In last Friday's Texas Supreme Court decision, few insiders were surprised by the court's description of the school finance system as "imperfect, Byzantine" and "sclerotic." Indeed, the latest lawsuit was the seventh since the late 1980s that challenged the constitutionality of the state's funding system of schools and the equitable distribution to districts.
What was surprising was the court's final ruling: that serial litigation is not an appropriate default mechanism for fixing school finance issues because it is not the court's role to "second-guess or micromanage Texas education policy." This is an immense paradigm shift for nearly all observers of the Texas political system. Based on the lower court's ruling and past rulings that the school finance system is unconstitutional, school districts and legislators assumed the current model would be deemed similarly so. (Indeed, state Rep. Jimmie Don Aycock pulled his school finance bill from consideration the 2015 legislative session because many lawmakers wanted to wait for a resolution to the litigation.)
In reference to the plaintiffs' arguments to the court that the Legislature failed to provide the legal minimum funding level for Texas public schools, the court questioned "whether the state of human knowledge makes such a calculation possible, much less constitutionally required." On the contrary, data on this subject is easily accessible — and it shows that Texas is lagging.
Many school districts are still getting less money less per student than in fiscal year 2009. "Fiscal Size-up 2014-15," a publication of the Legislative Budget Board that calculated per-student funding in constant dollars adjusted for inflation and population growth, showed a loss in purchasing power in school districts since fiscal year 2009. Adequacy should have been the easiest part of the case to determine — and perhaps the most important.
The court's decision offers several clues on how the justices believe school funding should be reformed.
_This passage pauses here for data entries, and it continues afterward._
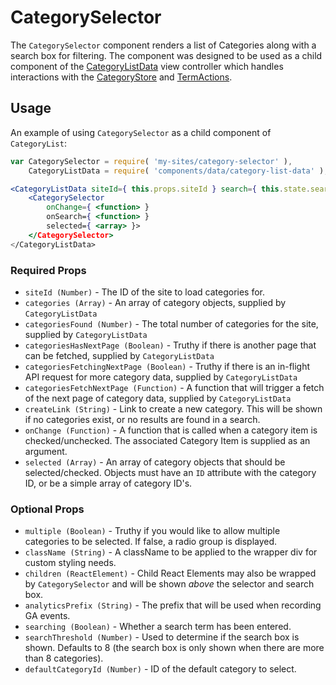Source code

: CategorySelector
================

The `CategorySelector` component renders a list of Categories along with a search box for filtering.  The component was designed to be used as a child component of the [CategoryListData](../../components/data/category-list-data) view controller which handles interactions with the [CategoryStore](../../lib/terms/category-store.js) and [TermActions](../../lib/terms/actions.js).

## Usage
An example of using `CategorySelector` as a child component of `CategoryList`:

```jsx
var CategorySelector = require( 'my-sites/category-selector' ),
	CategoryListData = require( 'components/data/category-list-data' );

<CategoryListData siteId={ this.props.siteId } search={ this.state.searchTerm } >
	<CategorySelector
		onChange={ <function> }
		onSearch={ <function> }
		selected={ <array> }>
	</CategorySelector>
</CategoryListData>
```

### Required Props
- `siteId (Number)` - The ID of the site to load categories for.
- `categories (Array)` - An array of category objects, supplied by `CategoryListData`
- `categoriesFound (Number)` - The total number of categories for the site, supplied by `CategoryListData`
- `categoriesHasNextPage (Boolean)` - Truthy if there is another page that can be fetched, supplied by `CategoryListData`
- `categoriesFetchingNextPage (Boolean)` - Truthy if there is an in-flight API request for more category data, supplied by `CategoryListData`
- `categoriesFetchNextPage (Function)` - A function that will trigger a fetch of the next page of category data, supplied by `CategoryListData`
- `createLink (String)` - Link to create a new category. This will be shown if no categories exist, or no results are found in a search.
- `onChange (Function)` - A function that is called when a category item is checked/unchecked. The associated Category Item is supplied as an argument.
- `selected (Array)` - An array of category objects that should be selected/checked. Objects must have an `ID` attribute with the category ID, or be a simple array of category ID's.

### Optional Props
- `multiple (Boolean)` - Truthy if you would like to allow multiple categories to be selected. If false, a radio group is displayed.
- `className (String)` - A className to be applied to the wrapper div for custom styling needs.
- `children (ReactElement)` - Child React Elements may also be wrapped by `CategorySelector` and will be shown _above_ the selector and search box.
- `analyticsPrefix (String)` - The prefix that will be used when recording GA events.
- `searching (Boolean)` - Whether a search term has been entered.
- `searchThreshold (Number)` - Used to determine if the search box is shown. Defaults to 8 (the search box is only shown when there are more than 8 categories).
- `defaultCategoryId (Number)` - ID of the default category to select.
In addition to rejecting the plaintiffs' arguments over insufficient funding, the court also has drawn another bright line by stating that the plaintiffs' questions should have focused more on academic performance and graduation rates. But while multiple metrics prove that Texas funds its schools inadequately, less is known about how the state could tie funding to performance. That kind of tracking is experimental, not systematically adopted across the country and can be inordinately damaging to disadvantaged groups. It may seem sensible and innovative to incentivize districts to perform, but in reality it only complicates and muddies the challenge of adequately and equitably funding schools.
Let's be clear: The Texas Constitution specifically requires the Legislature "to establish and make suitable provision for the support and maintenance of an efficient system of public free schools." That is not complicated language. At the heart of this and other lawsuits by schools against the state are the phrases "suitable provision" and "public free schools." Any comprehensive reform of school funding formulas would need to account for what our Constitution requires of the Legislature: to adequately fund our public school system.
So the Court believes a massive reform is necessary but that litigation is not an appropriate default mechanism for fixing school finance issues because it is not the Court's role to "second-guess or micromanage Texas education policy." If that's the case, who is left to judge what makes a "suitable provision"? If judges cede their authority to interpret this provision, what is the next stage of school finance purgatory?
With meaningful discussions on enhancing educational policy for all students in such short supply these days, the Texas Supreme Court's decision means we may be in limbo for multiple years and multiple legislative sessions. In the next session, we must insist that "public free schools" get more attention so that all students have the opportunity to learn the skills necessary to succeed in the 21st century.